Pepsi products go on sale at a Target store on March 8, 2022 in Los Angeles, California.
Mario Tama | Getty Images
One thing is clear as corporate earnings season kicks off: Inflation remains a hot topic for companies.
About two-thirds of companies in the S&P 500 that reported earnings in the first two weeks of the season (October 10-21) had officials mention inflation, according to a search of conference call transcripts by FactSet. These companies include PepsiCo, Citigroup and Abbott Laboratories.
“The environment is clearly still very inflationary with many supply chain challenges across the industry,” said Ramon Laguarta, CEO of PepsiCo. The snack and beverage company beat analysts’ expectations for both revenue and earnings per share as its price increases boosted its bottom line, though some units saw volume declines.
Recent economic data show little sign of inflation abating.

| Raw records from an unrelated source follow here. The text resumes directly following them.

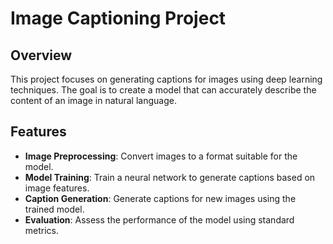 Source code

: # Image Captioning Project

## Overview
This project focuses on generating captions for images using deep learning techniques. The goal is to create a model that can accurately describe the content of an image in natural language.

## Features
- **Image Preprocessing**: Convert images to a format suitable for the model.
- **Model Training**: Train a neural network to generate captions based on image features.
- **Caption Generation**: Generate captions for new images using the trained model.
- **Evaluation**: Assess the performance of the model using standard metrics.

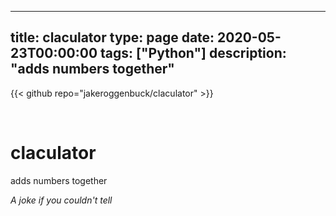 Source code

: 
---
title: claculator
type: page
date: 2020-05-23T00:00:00
tags: ["Python"]
description: "adds numbers together"
---

{{< github repo="jakeroggenbuck/claculator" >}}

<br>

# claculator
adds numbers together

*A joke if you couldn't tell*
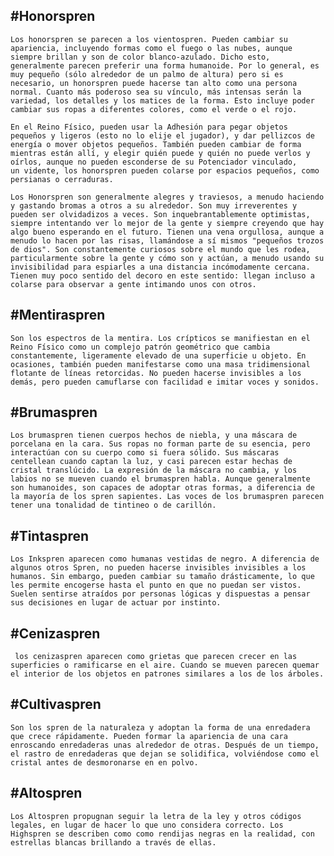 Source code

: 
## #Honorspren

	Los honorspren se parecen a los vientospren. Pueden cambiar su apariencia, incluyendo formas como el fuego o las nubes, aunque siempre brillan y son de color blanco-azulado. Dicho esto, generalmente parecen preferir una forma humanoide. Por lo general, es muy pequeño (sólo alrededor de un palmo de altura) pero si es necesario, un honorspren puede hacerse tan alto como una persona normal. Cuanto más poderoso sea su vínculo, más intensas serán la variedad, los detalles y los matices de la forma. Esto incluye poder cambiar sus ropas a diferentes colores, como el verde o el rojo.
	
	En el Reino Físico, pueden usar la Adhesión para pegar objetos pequeños y ligeros (esto no lo elije el jugador), y dar pellizcos de energía o mover objetos pequeños. También pueden cambiar de forma mientras están allí, y elegir quién puede y quién no puede verlos y oírlos, aunque no pueden esconderse de su Potenciador vinculado, un vidente, los honorspren pueden colarse por espacios pequeños, como persianas o cerraduras.

	Los Honorspren son generalmente alegres y traviesos, a menudo haciendo y gastando bromas a otros a su alrededor. Son muy irreverentes y pueden ser olvidadizos a veces. Son inquebrantablemente optimistas, siempre intentando ver lo mejor de la gente y siempre creyendo que hay algo bueno esperando en el futuro. Tienen una vena orgullosa, aunque a menudo lo hacen por las risas, llamándose a sí mismos "pequeños trozos de dios". Son constantemente curiosos sobre el mundo que les rodea, particularmente sobre la gente y cómo son y actúan, a menudo usando su invisibilidad para espiarles a una distancia incómodamente cercana. Tienen muy poco sentido del decoro en este sentido: llegan incluso a colarse para observar a gente intimando unos con otros.

## #Mentiraspren

	Son los espectros de la mentira. Los crípticos se manifiestan en el Reino Físico como un complejo patrón geométrico que cambia constantemente, ligeramente elevado de una superficie u objeto. En ocasiones, también pueden manifestarse como una masa tridimensional flotante de líneas retorcidas. No pueden hacerse invisibles a los demás, pero pueden camuflarse con facilidad e imitar voces y sonidos.

## #Brumaspren

	Los brumaspren tienen cuerpos hechos de niebla, y una máscara de porcelana en la cara. Sus ropas no forman parte de su esencia, pero interactúan con su cuerpo como si fuera sólido. Sus máscaras centellean cuando captan la luz, y casi parecen estar hechas de cristal translúcido. La expresión de la máscara no cambia, y los labios no se mueven cuando el brumaspren habla. Aunque generalmente son humanoides, son capaces de adoptar otras formas, a diferencia de la mayoría de los spren sapientes. Las voces de los brumaspren parecen tener una tonalidad de tintineo o de carillón.

## #Tintaspren

	Los Inkspren aparecen como humanas vestidas de negro. A diferencia de algunos otros Spren, no pueden hacerse invisibles invisibles a los humanos. Sin embargo, pueden cambiar su tamaño drásticamente, lo que les permite encogerse hasta el punto en que no puedan ser vistos. Suelen sentirse atraídos por personas lógicas y dispuestas a pensar sus decisiones en lugar de actuar por instinto.

## #Cenizaspren 

	 los cenizaspren aparecen como grietas que parecen crecer en las superficies o ramificarse en el aire. Cuando se mueven parecen quemar el interior de los objetos en patrones similares a los de los árboles.

## #Cultivaspren

	Son los spren de la naturaleza y adoptan la forma de una enredadera que crece rápidamente. Pueden formar la apariencia de una cara enroscando enredaderas unas alrededor de otras. Después de un tiempo, el rastro de enredaderas que dejan se solidifica, volviéndose como el cristal antes de desmoronarse en en polvo.

## #Altospren

	Los Altospren propugnan seguir la letra de la ley y otros códigos legales, en lugar de hacer lo que uno considera correcto. Los Highspren se describen como como rendijas negras en la realidad, con estrellas blancas brillando a través de ellas. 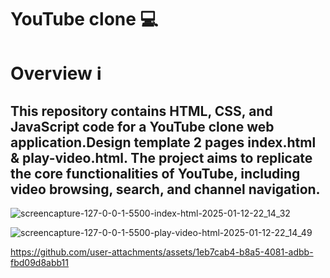
<h1>YouTube clone 💻</h1>

<h1>Overview ℹ️</h1>

<h2>This repository contains HTML, CSS, and JavaScript code for a YouTube clone web application.Design template 2 pages index.html & play-video.html. The project aims to replicate the core functionalities of YouTube, including video browsing, search, and channel navigation.</h2>

![screencapture-127-0-0-1-5500-index-html-2025-01-12-22_14_32](https://github.com/user-attachments/assets/f70e0334-a388-4df5-95b8-969a9db40d00)


![screencapture-127-0-0-1-5500-play-video-html-2025-01-12-22_14_49](https://github.com/user-attachments/assets/a08f3ec2-a48e-432e-9291-f282b81a9d0c)

https://github.com/user-attachments/assets/1eb7cab4-b8a5-4081-adbb-fbd09d8abb11










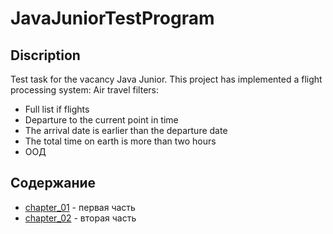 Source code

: 

# JavaJuniorTestProgram
## Discription
Test task for the vacancy Java Junior. This project has implemented a flight processing system:
Air travel filters:
- Full list if flights
- Departure to the current point in time
- The arrival date is earlier than the departure date
- The total time on earth is more than two hours
- ООД
## Содержание
- [chapter_01](https://github.com/Foneom/job4j_design/tree/master/src/main/java/ru/job4j/chapter_001) - первая часть
- [chapter_02](https://github.com/Foneom/job4j_design/tree/master/src/main/java/ru/job4j/chapter_002) - вторая часть
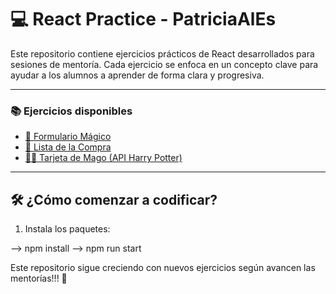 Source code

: # 💻 React Practice - PatriciaAlEs

Este repositorio contiene ejercicios prácticos de React desarrollados para sesiones de mentoría. Cada ejercicio se enfoca en un concepto clave para ayudar a los alumnos a aprender de forma clara y progresiva.

---

### 📚 Ejercicios disponibles

- [📝 Formulario Mágico](README.FORM.es)
- [🛒 Lista de la Compra](./ejercicios/ListaDeLaCompra/README.md)
- [🧙‍♂️ Tarjeta de Mago (API Harry Potter)](./ejercicios/TarjetaDeMago/README.md)

---

## 🛠 ¿Cómo comenzar a codificar?

1. Instala los paquetes:
 
  --> npm install
  --> npm run start


Este repositorio sigue creciendo con nuevos ejercicios según avancen las mentorías!!! 🚀
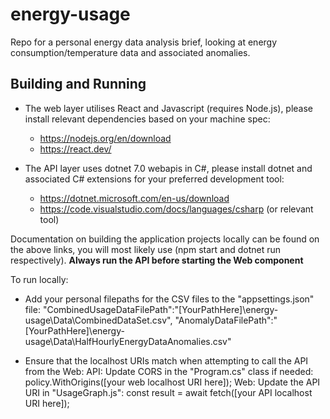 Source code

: # energy-usage

Repo for a personal energy data analysis brief, looking at energy consumption/temperature data and associated anomalies.

## Building and Running

- The web layer utilises React and Javascript (requires Node.js), please install relevant dependencies based on your machine spec:

  - <https://nodejs.org/en/download>
  - <https://react.dev/>

- The API layer uses dotnet 7.0 webapis in C#, please install dotnet and associated C# extensions for your preferred development tool:

  - <https://dotnet.microsoft.com/en-us/download>
  - <https://code.visualstudio.com/docs/languages/csharp> (or relevant tool)

Documentation on building the application projects locally can be found on the above links, you will most likely use (npm start and dotnet run respectively).
**Always run the API before starting the Web component**

To run locally:

- Add your personal filepaths for the CSV files to the "appsettings.json" file:
  "CombinedUsageDataFilePath":"[YourPathHere]\\energy-usage\\Data\\CombinedDataSet.csv",
  "AnomalyDataFilePath":"[YourPathHere]\\energy-usage\\Data\\HalfHourlyEnergyDataAnomalies.csv"

- Ensure that the localhost URIs match when attempting to call the API from the Web:
  API:
  Update CORS in the "Program.cs" class if needed: policy.WithOrigins([your web localhost URI here]);
  Web:
  Update the API URI in "UsageGraph.js": const result = await fetch([your API localhost URI here]);
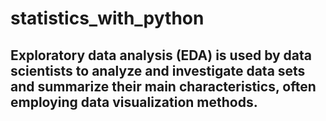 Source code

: # statistics_with_python

## Exploratory data analysis (EDA) is used by data scientists to analyze and investigate data sets and summarize their main characteristics, often employing data visualization methods.
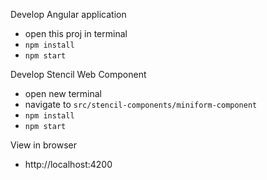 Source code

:Develop Angular application
- open this proj in terminal
- `npm install`
- `npm start`

Develop Stencil Web Component
- open new terminal
- navigate to `src/stencil-components/miniform-component`
- `npm install`
- `npm start`

View in browser
- http://localhost:4200
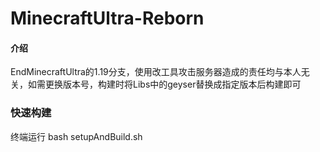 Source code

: # MinecraftUltra-Reborn

#### 介绍
EndMinecraftUltra的1.19分支，使用改工具攻击服务器造成的责任均与本人无关，如需更换版本号，构建时将Libs中的geyser替换成指定版本后构建即可

### 快速构建
终端运行 bash setupAndBuild.sh


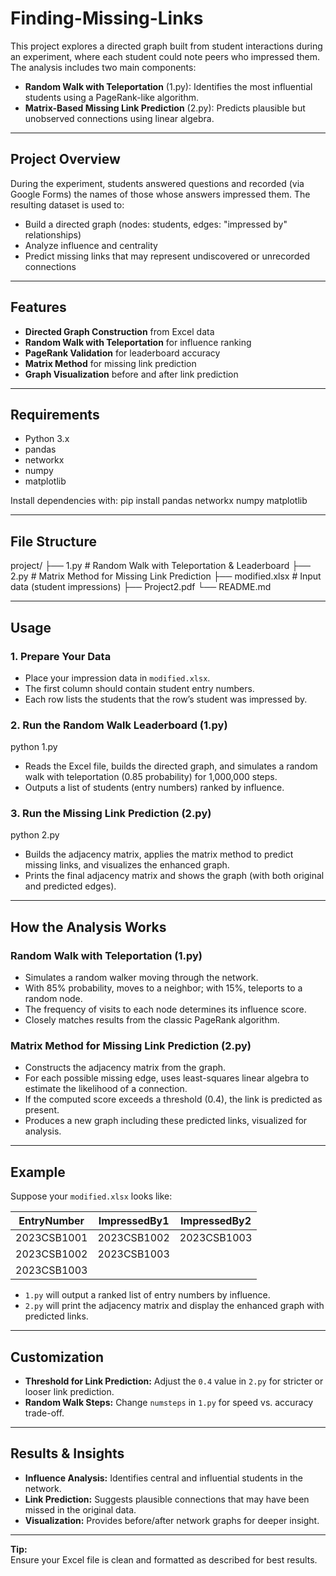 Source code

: # Finding-Missing-Links

This project explores a directed graph built from student interactions during an experiment, where each student could note peers who impressed them. The analysis includes two main components:

- **Random Walk with Teleportation** (1.py): Identifies the most influential students using a PageRank-like algorithm.
- **Matrix-Based Missing Link Prediction** (2.py): Predicts plausible but unobserved connections using linear algebra.

---

## Project Overview

During the experiment, students answered questions and recorded (via Google Forms) the names of those whose answers impressed them. The resulting dataset is used to:

- Build a directed graph (nodes: students, edges: "impressed by" relationships)
- Analyze influence and centrality
- Predict missing links that may represent undiscovered or unrecorded connections

---

## Features

- **Directed Graph Construction** from Excel data
- **Random Walk with Teleportation** for influence ranking
- **PageRank Validation** for leaderboard accuracy
- **Matrix Method** for missing link prediction
- **Graph Visualization** before and after link prediction

---

## Requirements

- Python 3.x
- pandas
- networkx
- numpy
- matplotlib

Install dependencies with:
pip install pandas networkx numpy matplotlib

---

## File Structure

project/
├── 1.py # Random Walk with Teleportation & Leaderboard
├── 2.py # Matrix Method for Missing Link Prediction
├── modified.xlsx # Input data (student impressions)
├── Project2.pdf 
└── README.md

---

## Usage

### 1. Prepare Your Data

- Place your impression data in `modified.xlsx`.
- The first column should contain student entry numbers.
- Each row lists the students that the row’s student was impressed by.

### 2. Run the Random Walk Leaderboard (1.py)

  python 1.py
- Reads the Excel file, builds the directed graph, and simulates a random walk with teleportation (0.85 probability) for 1,000,000 steps.
- Outputs a list of students (entry numbers) ranked by influence.

### 3. Run the Missing Link Prediction (2.py)

  python 2.py
- Builds the adjacency matrix, applies the matrix method to predict missing links, and visualizes the enhanced graph.
- Prints the final adjacency matrix and shows the graph (with both original and predicted edges).

---

## How the Analysis Works

### Random Walk with Teleportation (1.py)

- Simulates a random walker moving through the network.
- With 85% probability, moves to a neighbor; with 15%, teleports to a random node.
- The frequency of visits to each node determines its influence score.
- Closely matches results from the classic PageRank algorithm.

### Matrix Method for Missing Link Prediction (2.py)

- Constructs the adjacency matrix from the graph.
- For each possible missing edge, uses least-squares linear algebra to estimate the likelihood of a connection.
- If the computed score exceeds a threshold (0.4), the link is predicted as present.
- Produces a new graph including these predicted links, visualized for analysis.

---

## Example

Suppose your `modified.xlsx` looks like:

| EntryNumber | ImpressedBy1 | ImpressedBy2 |
|-------------|--------------|--------------|
| 2023CSB1001 | 2023CSB1002  | 2023CSB1003  |
| 2023CSB1002 | 2023CSB1003  |              |
| 2023CSB1003 |              |              |

- `1.py` will output a ranked list of entry numbers by influence.
- `2.py` will print the adjacency matrix and display the enhanced graph with predicted links.

---

## Customization

- **Threshold for Link Prediction:** Adjust the `0.4` value in `2.py` for stricter or looser link prediction.
- **Random Walk Steps:** Change `numsteps` in `1.py` for speed vs. accuracy trade-off.

---

## Results & Insights

- **Influence Analysis:** Identifies central and influential students in the network.
- **Link Prediction:** Suggests plausible connections that may have been missed in the original data.
- **Visualization:** Provides before/after network graphs for deeper insight.

---

**Tip:**  
Ensure your Excel file is clean and formatted as described for best results.
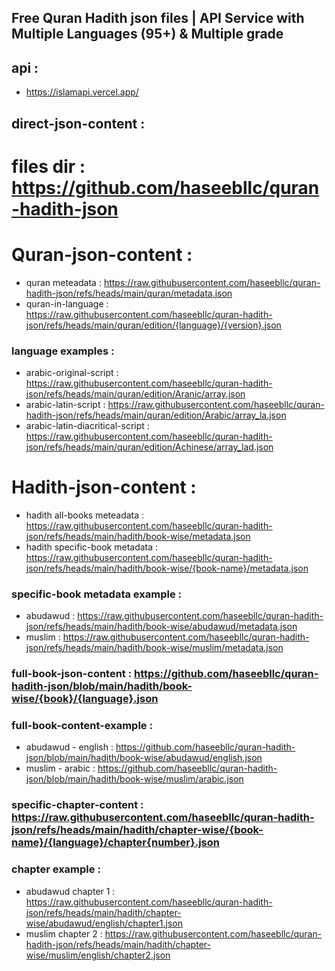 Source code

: ## Free Quran Hadith json files | API Service with Multiple Languages (95+) & Multiple grade

## api :
- https://islamapi.vercel.app/

##  direct-json-content : 

# files dir :  https://github.com/haseebllc/quran-hadith-json
 
# Quran-json-content : 
- quran meteadata : https://raw.githubusercontent.com/haseebllc/quran-hadith-json/refs/heads/main/quran/metadata.json
- quran-in-language : https://raw.githubusercontent.com/haseebllc/quran-hadith-json/refs/heads/main/quran/edition/{language}/{version}.json
### language examples :
- arabic-original-script : https://raw.githubusercontent.com/haseebllc/quran-hadith-json/refs/heads/main/quran/edition/Aranic/array.json
- arabic-latin-script : https://raw.githubusercontent.com/haseebllc/quran-hadith-json/refs/heads/main/quran/edition/Arabic/array_la.json
- arabic-latin-diacritical-script : https://raw.githubusercontent.com/haseebllc/quran-hadith-json/refs/heads/main/quran/edition/Achinese/array_lad.json

# Hadith-json-content :
- hadith all-books meteadata : https://raw.githubusercontent.com/haseebllc/quran-hadith-json/refs/heads/main/hadith/book-wise/metadata.json
- hadith specific-book metadata : https://raw.githubusercontent.com/haseebllc/quran-hadith-json/refs/heads/main/hadith/book-wise/{book-name}/metadata.json
### specific-book metadata example :
- abudawud : https://raw.githubusercontent.com/haseebllc/quran-hadith-json/refs/heads/main/hadith/book-wise/abudawud/metadata.json
- muslim : https://raw.githubusercontent.com/haseebllc/quran-hadith-json/refs/heads/main/hadith/book-wise/muslim/metadata.json
### full-book-json-content : https://github.com/haseebllc/quran-hadith-json/blob/main/hadith/book-wise/{book}/{language}.json
### full-book-content-example :
- abudawud - english : https://github.com/haseebllc/quran-hadith-json/blob/main/hadith/book-wise/abudawud/english.json
- muslim - arabic : https://github.com/haseebllc/quran-hadith-json/blob/main/hadith/book-wise/muslim/arabic.json
### specific-chapter-content : https://raw.githubusercontent.com/haseebllc/quran-hadith-json/refs/heads/main/hadith/chapter-wise/{book-name}/{language}/chapter{number}.json
### chapter example :
- abudawud chapter 1 : https://raw.githubusercontent.com/haseebllc/quran-hadith-json/refs/heads/main/hadith/chapter-wise/abudawud/english/chapter1.json
- muslim chapter 2 : https://raw.githubusercontent.com/haseebllc/quran-hadith-json/refs/heads/main/hadith/chapter-wise/muslim/english/chapter2.json






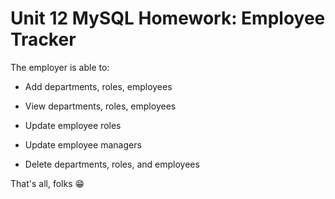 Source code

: # Unit 12 MySQL Homework: Employee Tracker
  
The employer is able to:

  * Add departments, roles, employees

  * View departments, roles, employees

  * Update employee roles
  
  * Update employee managers

  * Delete departments, roles, and employees

That's all, folks 😁
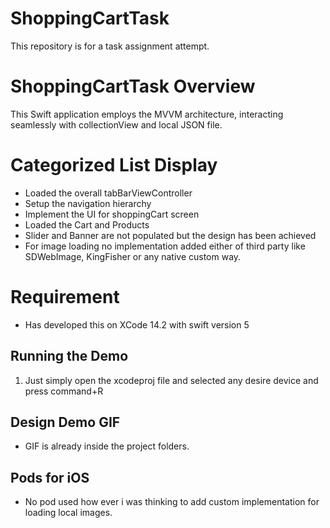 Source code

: # ShoppingCartTask
This repository is for a task assignment attempt.
# ShoppingCartTask Overview
This Swift application employs the MVVM architecture, interacting seamlessly with collectionView and local JSON file.

# Categorized List Display
- Loaded the overall tabBarViewController 
- Setup the navigation hierarchy 
- Implement the UI for shoppingCart screen
- Loaded the Cart and Products
- Slider and Banner are not populated but the design has been achieved 
- For image loading no implementation added either of third party like SDWebImage, KingFisher or any native custom way.

# Requirement
- Has developed this on XCode 14.2 with swift version 5

## Running the Demo
1. Just simply open the xcodeproj file and selected any desire device and press command+R 

## Design Demo GIF
- GIF is already inside the project folders.

## Pods for iOS
- No pod used how ever i was thinking to add custom implementation for loading local images.
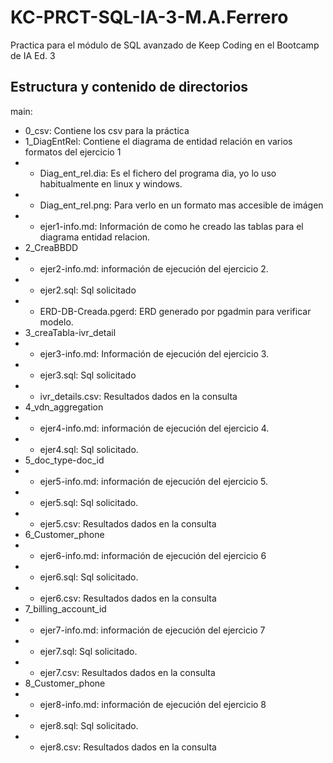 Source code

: # KC-PRCT-SQL-IA-3-M.A.Ferrero
Practica para el módulo de SQL avanzado de Keep Coding en el Bootcamp de IA Ed. 3


## Estructura y contenido de directorios
main:
* 0_csv: Contiene los csv para la práctica
* 1_DiagEntRel: Contiene el diagrama de entidad relación en varios formatos del ejercicio 1
* * Diag_ent_rel.dia: Es el fichero del programa dia, yo lo uso habitualmente en linux y windows.
* * Diag_ent_rel.png: Para verlo en un formato mas accesible de imágen
* * ejer1-info.md: Información de como he creado las tablas para el diagrama entidad relacion.
* 2_CreaBBDD
* * ejer2-info.md: información de ejecución del ejercicio 2.
* * ejer2.sql: Sql solicitado
* * ERD-DB-Creada.pgerd: ERD generado por pgadmin para verificar modelo.
* 3_creaTabla-ivr_detail
* * ejer3-info.md: Información de ejecución del ejercicio 3.
* * ejer3.sql: Sql solicitado
* * ivr_details.csv: Resultados dados en la consulta
* 4_vdn_aggregation
* * ejer4-info.md: información de ejecución del ejercicio 4.
* * ejer4.sql: Sql solicitado.
* 5_doc_type-doc_id
* * ejer5-info.md: información de ejecución del ejercicio 5.
* * ejer5.sql: Sql solicitado.
* * ejer5.csv: Resultados dados en la consulta 
* 6_Customer_phone
* * ejer6-info.md: información de ejecución del ejercicio 6
* * ejer6.sql: Sql solicitado.
* * ejer6.csv: Resultados dados en la consulta
* 7_billing_account_id
* * ejer7-info.md: información de ejecución del ejercicio 7
* * ejer7.sql: Sql solicitado.
* * ejer7.csv: Resultados dados en la consulta
* 8_Customer_phone
* * ejer8-info.md: información de ejecución del ejercicio 8
* * ejer8.sql: Sql solicitado.
* * ejer8.csv: Resultados dados en la consulta
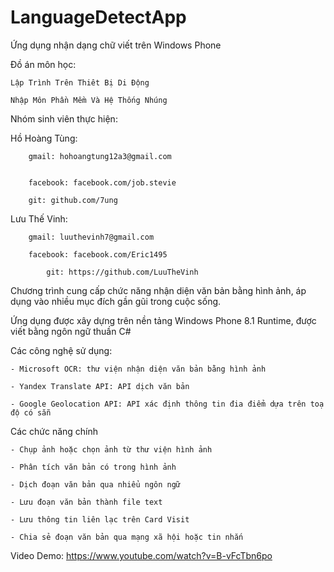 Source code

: # LanguageDetectApp

Ứng dụng nhận dạng chữ viết trên Windows Phone

Đồ án môn học:
	
	Lập Trình Trên Thiêt Bị Di Động
	
	Nhập Môn Phần Mềm Và Hệ Thống Nhúng
  


Nhóm sinh viên thực hiện:

    
Hồ Hoàng Tùng:
      
      
		gmail: hohoangtung12a3@gmail.com
      
      
		facebook: facebook.com/job.stevie

		git: github.com/7ung

      
  Lưu Thế Vinh:
  
		gmail: luuthevinh7@gmail.com
      
		facebook: facebook.com/Eric1495

	    	git: https://github.com/LuuTheVinh


Chương trình cung cấp chức năng nhận diện văn bản bằng hình ảnh, áp dụng vào nhiều mục đích gần gũi trong cuộc sống.



Ứng dụng được xây dựng trên nền tảng Windows Phone 8.1 Runtime, được viết bằng ngôn ngữ thuần C#



Các công nghệ sử dụng:

    - Microsoft OCR: thư viện nhận diện văn bản bằng hình ảnh

    - Yandex Translate API: API dịch văn bản

    - Google Geolocation API: API xác định thông tin đia điểm dựa trên toạ độ có sẵn



Các chức năng chính

    - Chụp ảnh hoặc chọn ảnh từ thư viện hình ảnh

    - Phân tích văn bản có trong hình ảnh

    - Dịch đoạn văn bản qua nhiểu ngôn ngữ

    - Lưu đoạn văn bản thành file text

    - Lưu thông tin liên lạc trên Card Visit

    - Chia sẻ đoạn văn bản qua mạng xã hội hoặc tin nhắn



Video Demo:
    https://www.youtube.com/watch?v=B-vFcTbn6po
  
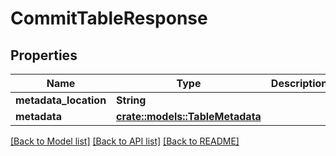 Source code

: # CommitTableResponse

## Properties

Name | Type | Description | Notes
------------ | ------------- | ------------- | -------------
**metadata_location** | **String** |  | 
**metadata** | [**crate::models::TableMetadata**](TableMetadata.md) |  | 

[[Back to Model list]](../README.md#documentation-for-models) [[Back to API list]](../README.md#documentation-for-api-endpoints) [[Back to README]](../README.md)


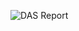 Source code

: <!-- Page 1 -->
![DAS Report](https://via.placeholder.com/993x768.png?text=July+10%2C+2024+DAS+Report%3A+With+faculty+off+contract%2C+official+academic+senate+business+is+on+hold.+However%2C+both+FLC+and+ARC+sent+members+to+the+State+Senate+Leadership+Conference+in+Palm+Springs+last+month.+Each+of+the+colleges+also+has+faculty+representatives+working+with+statewide+colleagues+on+common+course+numbering+templates+for+the+first+set+of+state+wide+common+course+curriculum+courses.+ARC+reports+that+senate+leadership+is+working+with+ARC+administration+and+faculty+chairs+to+support+departments+who+had+the+opportunity+to+hire+a+new+full+time+faculty+for+spring+but+resulted+in+failed+searches+as+they+go+out+again+and+also+try+to+staff+classes.+At+the+same+time%2C+senate+leadership+is+working+with+our+New+Faculty+Learning+Community+Coordinator+to+prepare+for+the+incoming+class+of+new+faculty.+CRC+%E2%80%93+No+Report+FLC+%E2%80%93+No+Report+%E2%80%93+Although+Eric+Wada+the+Senate+President+is+currently+at+the+Statewide+curriculum+institute.+SCC+%E2%80%93+No+Report)
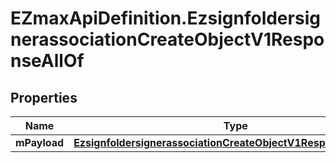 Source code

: # EZmaxApiDefinition.EzsignfoldersignerassociationCreateObjectV1ResponseAllOf

## Properties

Name | Type | Description | Notes
------------ | ------------- | ------------- | -------------
**mPayload** | [**EzsignfoldersignerassociationCreateObjectV1ResponseMPayload**](EzsignfoldersignerassociationCreateObjectV1ResponseMPayload.md) |  |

The consumer price index rose 0.4% in September, which was hotter than the 0.3% expected by the Dow Jones, according to the Bureau of Labor Statistics. Excluding food and energy, it was 0.6%, which was also higher than the Dow Jones estimate of 0.4%.
The producer price index, which measures wholesale prices, also rose 0.4% in September. That was also above the Dow Jones expectation of 0.2%.
Persistent inflation has caused consumers to reconsider expensive purchases as their purchasing power is constrained, and has also caused higher costs for companies like Procter & Gamble. Last week, the housewares maker of brands like Tide and Charmin released quarterly results that slightly beat analysts’ expectations.
“Raw and packaging material costs including raw materials and supply inflation have remained elevated since we provided our first full-year outlook in late July,” Chief Financial Officer Andre Schulten said during Wednesday’s conference call. “Based on current spot prices and recent contracts, we now estimate after-tax headwinds of $2.4 billion in fiscal 2023.”
The company was among a handful of multinationals to say overseas inflation was eating away at international balance sheets, while U.S.-based pool equipment distributors Citigroup and Pool both said inflation in Europe hurt their businesses in the previous quarter.
Pool said total construction volume in 2022 was likely to decline compared to 2021, although it beat expectations for the quarter.
Inflation is also making it difficult for some companies to fill vacancies. Staffing firm Robert Half said the workforce remains tight, while Snap-On said wages need to keep rising to attract skilled workers. To be sure, Union Pacific said crew availability continued to improve, and HCA Healthcare said it could rely less on contract workers to fill gaps.
This year’s inflationary pressures have prompted several rate hikes by the Federal Reserve. Hiking is expected to continue at least until the end of 2022.
On the fiscal side, the government passed the Inflation Reduction Law earlier this year.
Several companies said the inflation-mitigating law would likely improve their prospects, with those emphasizing green energy poised to benefit from the alternative energy legislation’s tax credits.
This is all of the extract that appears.